Thorn Creek Nature Preserve is a short drive away from where I live (less than half an hour), just over the border in Forest Park, Illinois. Like many nature areas in Illinois, it is chronically underfunded and has no paid staff at all, just volunteers. It is one of my favorite places, with an oak/apple/hawthorn/white pine forest, lots of deer, a huge resident coyote population, several miles of trails, a fair-sized colony of owls near the furthest lake (which boasts a huge colony of bullfrogs), and plenty of other interesting things around every turn. Spring plants include trout lily, trillium, cutleaf toothwort, violets, hepatica, skunk cabbage, and at least one species of swamp buttercup. Lots of birds besides owls.

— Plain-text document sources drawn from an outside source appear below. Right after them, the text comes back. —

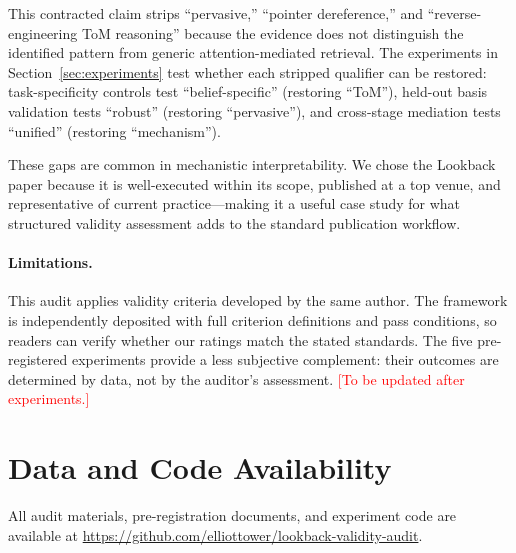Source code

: \documentclass[11pt]{article}
\begin{document}
This contracted claim strips ``pervasive,'' ``pointer dereference,'' and ``reverse-engineering ToM reasoning'' because the evidence does not distinguish the identified pattern from generic attention-mediated retrieval. The experiments in Section~\ref{sec:experiments} test whether each stripped qualifier can be restored: task-specificity controls test ``belief-specific'' (restoring ``ToM''), held-out basis validation tests ``robust'' (restoring ``pervasive''), and cross-stage mediation tests ``unified'' (restoring ``mechanism'').

These gaps are common in mechanistic interpretability. We chose the Lookback paper because it is well-executed within its scope, published at a top venue, and representative of current practice---making it a useful case study for what structured validity assessment adds to the standard publication workflow.

\paragraph{Limitations.}
This audit applies validity criteria developed by the same author. The framework is independently deposited with full criterion definitions and pass conditions, so readers can verify whether our ratings match the stated standards. The five pre-registered experiments provide a less subjective complement: their outcomes are determined by data, not by the auditor's assessment. \textcolor{red}{[To be updated after experiments.]}


\section*{Data and Code Availability}

All audit materials, pre-registration documents, and experiment code are available at \url{https://github.com/elliottower/lookback-validity-audit}.




\end{document}
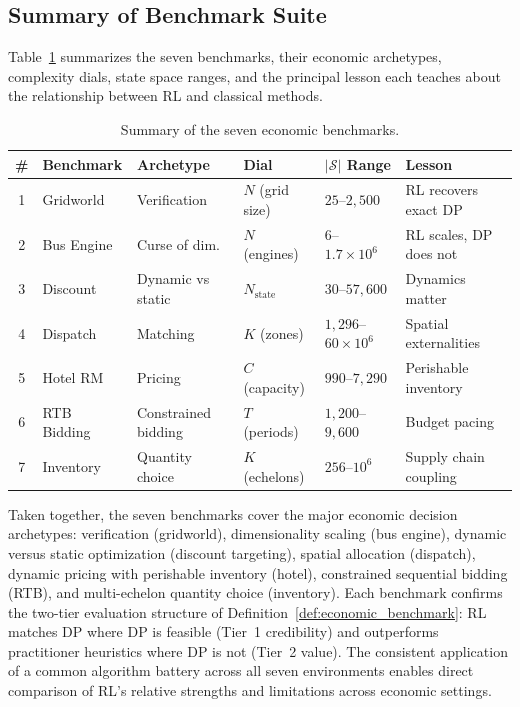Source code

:\subsection{Summary of Benchmark Suite}
\label{sec:benchmark_summary}

Table~\ref{tab:benchmark_summary} summarizes the seven benchmarks, their economic archetypes, complexity dials, state space ranges, and the principal lesson each teaches about the relationship between RL and classical methods.

\begin{table}[htbp]
\centering
\caption{Summary of the seven economic benchmarks.}
\label{tab:benchmark_summary}
\begin{tabular}{clllll}
\toprule
\# & Benchmark & Archetype & Dial & $|\mathcal{S}|$ Range & Lesson \\
\midrule
1 & Gridworld & Verification & $N$ (grid size) & $25$--$2{,}500$ & RL recovers exact DP \\
2 & Bus Engine & Curse of dim. & $N$ (engines) & $6$--$1.7 \times 10^6$ & RL scales, DP does not \\
3 & Discount & Dynamic vs static & $N_{\mathrm{state}}$ & $30$--$57{,}600$ & Dynamics matter \\
4 & Dispatch & Matching & $K$ (zones) & $1{,}296$--$60 \times 10^6$ & Spatial externalities \\
5 & Hotel RM & Pricing & $C$ (capacity) & $990$--$7{,}290$ & Perishable inventory \\
6 & RTB Bidding & Constrained bidding & $T$ (periods) & $1{,}200$--$9{,}600$ & Budget pacing \\
7 & Inventory & Quantity choice & $K$ (echelons) & $256$--$10^6$ & Supply chain coupling \\
\bottomrule
\end{tabular}
\end{table}

Taken together, the seven benchmarks cover the major economic decision archetypes: verification (gridworld), dimensionality scaling (bus engine), dynamic versus static optimization (discount targeting), spatial allocation (dispatch), dynamic pricing with perishable inventory (hotel), constrained sequential bidding (RTB), and multi-echelon quantity choice (inventory). Each benchmark confirms the two-tier evaluation structure of Definition~\ref{def:economic_benchmark}: RL matches DP where DP is feasible (Tier~1 credibility) and outperforms practitioner heuristics where DP is not (Tier~2 value). The consistent application of a common algorithm battery across all seven environments enables direct comparison of RL's relative strengths and limitations across economic settings.
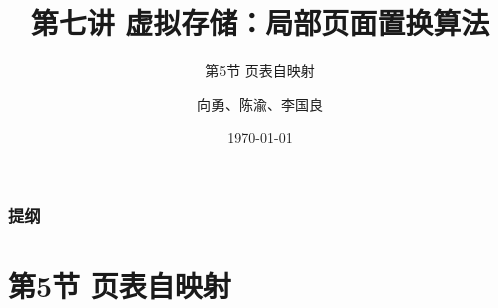 


\title[第7讲]{第七讲 虚拟存储：局部页面置换算法} %
\subtitle{第5节 页表自映射}
\author{向勇、陈渝、李国良} %
\date{\today} %



\begin{frame}
\titlepage %
\end{frame}

\begin{frame}
\frametitle{提纲} %
\tableofcontents %
\end{frame}
\section{第5节 页表自映射}%
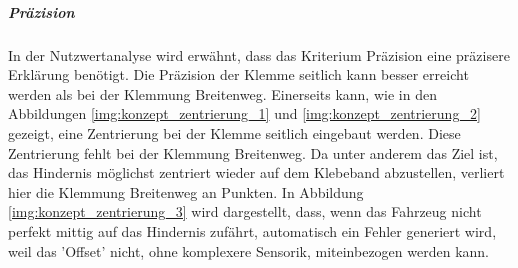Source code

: \documentclass[../main.tex]{subfiles}
\begin{document}
        \newpage
            
            \subparagraph{Präzision}\label{a3:Präzision}

            In der Nutzwertanalyse wird erwähnt, dass das Kriterium Präzision eine präzisere Erklärung benötigt. Die Präzision der Klemme seitlich kann besser erreicht werden als bei der Klemmung Breitenweg. Einerseits kann, wie in den Abbildungen \ref{img:konzept_zentrierung_1} und \ref{img:konzept_zentrierung_2} gezeigt, eine Zentrierung bei der Klemme seitlich eingebaut werden. Diese Zentrierung fehlt bei der Klemmung Breitenweg. Da unter anderem das Ziel ist, das Hindernis möglichst zentriert wieder auf dem Klebeband abzustellen, verliert hier die Klemmung Breitenweg an Punkten. In Abbildung \ref{img:konzept_zentrierung_3} wird dargestellt, dass, wenn das Fahrzeug nicht perfekt mittig auf das Hindernis zufährt, automatisch ein Fehler generiert wird, weil das 'Offset' nicht, ohne komplexere Sensorik, miteinbezogen werden kann.
\end{document}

Over the last two months, I’ve sort of adopted Thorn Creek and go there to clean up trash and leave offerings there in the same way I do at my own park. My own park is a very sparse bit of city ground — baseball squares, seesaws and swings for the kids, and picnic tables. Thorn Creek is nothing but forest and hiking trails and boggy spots, much closer to actual nature (for all that I love my own park and my willow-tree temple!)
On this first visit, I decided to be a little more ornate with the offerings that I usually leave, instead of piling things up on the ground in heaps. I tried to actually be artistic and make a pattern with everything.

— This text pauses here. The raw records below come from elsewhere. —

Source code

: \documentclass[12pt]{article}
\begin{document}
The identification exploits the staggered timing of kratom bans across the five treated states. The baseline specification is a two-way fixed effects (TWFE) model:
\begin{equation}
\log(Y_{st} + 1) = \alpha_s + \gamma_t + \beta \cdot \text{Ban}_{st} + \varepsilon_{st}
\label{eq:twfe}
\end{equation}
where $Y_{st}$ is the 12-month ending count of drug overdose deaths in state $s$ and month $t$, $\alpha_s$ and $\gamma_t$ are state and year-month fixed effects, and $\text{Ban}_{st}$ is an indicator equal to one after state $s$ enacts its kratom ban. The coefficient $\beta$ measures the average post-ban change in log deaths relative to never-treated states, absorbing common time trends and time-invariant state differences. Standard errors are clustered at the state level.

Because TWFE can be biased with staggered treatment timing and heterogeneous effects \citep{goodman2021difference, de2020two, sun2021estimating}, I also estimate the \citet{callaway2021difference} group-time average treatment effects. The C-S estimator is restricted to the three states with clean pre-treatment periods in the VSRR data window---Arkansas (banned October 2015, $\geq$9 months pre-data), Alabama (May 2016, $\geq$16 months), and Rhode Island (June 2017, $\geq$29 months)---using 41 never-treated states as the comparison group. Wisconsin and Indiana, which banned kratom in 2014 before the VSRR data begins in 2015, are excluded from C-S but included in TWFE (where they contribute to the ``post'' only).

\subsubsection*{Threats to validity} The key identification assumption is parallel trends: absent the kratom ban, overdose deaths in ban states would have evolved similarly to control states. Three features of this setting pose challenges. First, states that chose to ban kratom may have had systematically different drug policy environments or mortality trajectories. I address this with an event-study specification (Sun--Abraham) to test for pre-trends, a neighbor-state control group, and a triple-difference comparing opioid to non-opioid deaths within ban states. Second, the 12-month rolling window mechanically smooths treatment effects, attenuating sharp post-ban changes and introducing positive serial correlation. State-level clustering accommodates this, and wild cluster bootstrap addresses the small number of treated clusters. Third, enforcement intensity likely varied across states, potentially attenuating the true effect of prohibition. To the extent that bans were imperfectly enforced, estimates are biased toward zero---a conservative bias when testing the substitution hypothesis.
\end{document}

I had brought along a banana, green grapes, raisins, honey butter, wine, chopped walnuts, raisins, and rolled oats, and decided to try to draw out something based on threes and fours. I drew out a wide outer circle with the oats, then a smaller inner one of grapes. At the 12:00 position, I put a handful of chopped walnuts. At the center, the banana. At the six o’clock position, raisins. At the seven-thirty position (it turned into a peace sign), honey-butter. And at the four-thirty position, the wine.

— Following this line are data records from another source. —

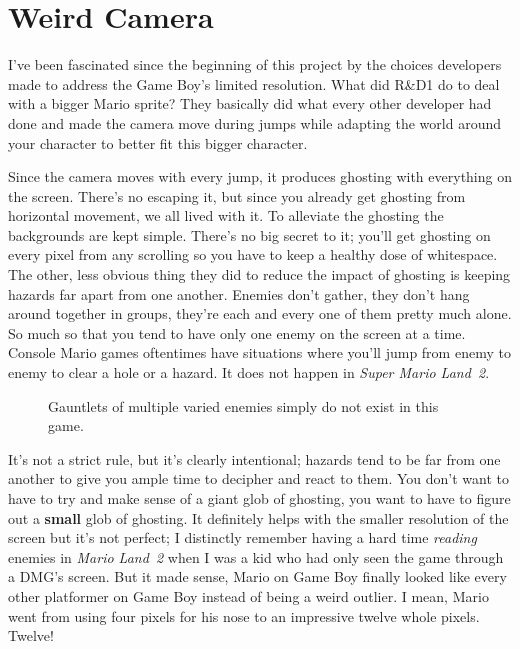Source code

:\documentclass{book}
\begin{document}
\FloatBarrier\section*{Weird Camera}
I’ve been fascinated since the beginning of this project by the choices developers made to address the Game Boy’s limited resolution. What did R\&D1 do to deal with a bigger Mario sprite? They basically did what every other developer had done and made the camera move during jumps while adapting the world around your character to better fit this bigger character.\par
Since the camera moves with every jump, it produces ghosting with everything on the screen. There’s no escaping it, but since you already get ghosting from horizontal movement, we all lived with it. To alleviate the ghosting the backgrounds are kept simple. There’s no big secret to it; you’ll get ghosting on every pixel from any scrolling so you have to keep a healthy dose of whitespace. The other, less obvious thing they did to reduce the impact of ghosting is keeping hazards far apart from one another. Enemies don’t gather, they don’t hang around together in groups, they’re each and every one of them pretty much alone. So much so that you tend to have only one enemy on the screen at a time. Console Mario games oftentimes have situations where you’ll jump from enemy to enemy to clear a hole or a hazard. It does not happen in \emph{Super Mario Land~2}.\par
\FloatBarrier\vspace{\baselineskip}\begin{figure}[H]\caption*{Gauntlets of multiple varied enemies simply do not exist in this game.}\end{figure}
It’s not a strict rule, but it’s clearly intentional; hazards tend to be far from one another to give you ample time to decipher and react to them. You don’t want to have to try and make sense of a giant glob of ghosting, you want to have to figure out a \textbf{small} glob of ghosting. It definitely helps with the smaller resolution of the screen but it’s not perfect; I distinctly remember having a hard time \emph{reading} enemies in \emph{Mario Land~2} when I was a kid who had only seen the game through a DMG’s screen. But it made sense, Mario on Game Boy finally looked like every other platformer on Game Boy instead of being a weird outlier. I mean, Mario went from using four pixels for his nose to an impressive twelve whole pixels. Twelve!\par
\end{document}
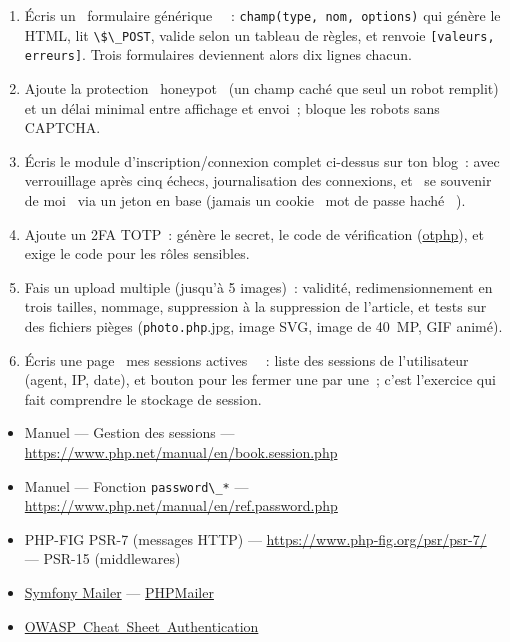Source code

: \documentclass[12pt,a4paper,twoside,openright]{book}
\newcommand{\link}[2]{\href{#2}{#1}}
\begin{document}
\begin{exercice}
\begin{enumerate}
  \item \'Ecris un \og ~formulaire g\'en\'erique~ \fg{}~: \verb|champ(type, nom, options)| qui g\'en\`ere le HTML,
        lit \verb|\$\_POST|, valide selon un tableau de r\`egles, et renvoie
        \verb|[valeurs, erreurs]|. Trois formulaires deviennent alors dix lignes chacun.
  \item Ajoute la protection \og ~honeypot~ \fg{} (un champ cach\'e que seul un robot remplit) et un
        d\'elai minimal entre affichage et envoi~; bloque les robots sans CAPTCHA.
  \item \'Ecris le module d'inscription/connexion complet ci-dessus sur ton blog~: avec verrouillage
        apr\`es cinq \'echecs, journalisation des connexions, et \og ~se souvenir de moi~ \fg{} via un jeton
        en base (jamais un cookie \og ~mot de passe hach\'e~ \fg{}).
  \item Ajoute un 2FA TOTP~: g\'en\`ere le secret, le code de v\'erification (\link{otphp}{https://github.com/Spomky-Labs/otphp}),
        et exige le code pour les r\^oles sensibles.
  \item Fais un upload multiple (jusqu'\`a 5 images)~: validit\'e, redimensionnement en trois
        tailles, nommage, suppression \`a la suppression de l'article, et tests sur des fichiers
        pi\`eges (\verb|photo.php|.jpg, image SVG, image de 40~MP, GIF anim\'e).
  \item \'Ecris une page \og ~mes sessions actives~ \fg{}~: liste des sessions de l'utilisateur (agent,
        IP, date), et bouton pour les fermer une par une~; c'est l'exercice qui fait comprendre
        le stockage de session.
\end{enumerate}
\end{exercice}

\begin{ressources}
\begin{itemize}
  \item Manuel --- Gestion des sessions --- \url{https://www.php.net/manual/en/book.session.php}
  \item Manuel --- Fonction \verb|password\_*| --- \url{https://www.php.net/manual/en/ref.password.php}
  \item PHP-FIG PSR-7 (messages HTTP) --- \url{https://www.php-fig.org/psr/psr-7/} --- PSR-15 (middlewares)
  \item \link{Symfony Mailer}{https://symfony.com/doc/current/mailer.html} --- \link{PHPMailer}{https://github.com/PHPMailer/PHPMailer}
  \item \link{OWASP~Cheat~Sheet~Authentication}{https://cheatsheetseries.owasp.org/cheatsheets/Authentication\_Cheat\_Sheet.html}
\end{itemize}
\end{ressources}
\end{document}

I got a couple of pictures of the individual components (banana and honey-butter), but that’s when the batteries died (and I didn’t have my cell phone with, it’d been malfunctioning lately).
But apparently the spirits appreciated the offerings (and all the trash I picked up that day, three bags), because not far from where I left the offering, at the base of a dead tree — and that, about 500 feet off the path and down in a ravine — I found about half a deer skeleton, very well-gnawed. Ribs, vertebrae, leg bones. I’ve found that communicating with the spirits — especially those of the animals — is easier if I have a physical relic to use as a tangible focus, so this seemed almost like the spirits’ way of saying “thank you”. I collected the bones respectfully, with thanks to the deer that had died and the coyotes that had hunted it and benefited from its flesh, and then went on my way.